LYEL
Lyell Immunopharma, Inc.LYL797 modulates Not explicitly stated in provided data (likely ROR1 based on context of solid tumor CAR T program, but not confirmed in filing) to treat Solid tumors including triple-negative breast cancer (TNBC), non-small cell lung cancer (NSCLC), ovarian cancer, and endometrial cancer.
moa:CAR T cell therapy for solid tumors - autologous T cells engineered to target tumor-associated antigens
Phase 1, non-randomized, single-arm study in adults with various advanced/metastatic solid tumors.
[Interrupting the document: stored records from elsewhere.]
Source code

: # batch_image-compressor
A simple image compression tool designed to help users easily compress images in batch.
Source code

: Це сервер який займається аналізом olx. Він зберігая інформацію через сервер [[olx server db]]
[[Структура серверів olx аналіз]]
Enrollment of 57 patients. Evaluating safety (DLTs), anti-tumor activity (ORR by RECIST 1.1), duration of response, PFS, OS, and pharmacokinetic parameters including Cmax, Tmax, AUC, and CAR T cell persistence in peripheral blood.
primary endpoint:Evaluate incidence of dose-limiting toxicities (DLTs) up to 28 days
Not determinable from provided data - no business section text with company claims provided
- TRIAL TERMINATED - Phase 1 trial status is TERMINATED, suggesting potential safety or efficacy concerns
- Target and MOA details not explicitly stated in provided data - requires inference from trial design (CAR T endpoints)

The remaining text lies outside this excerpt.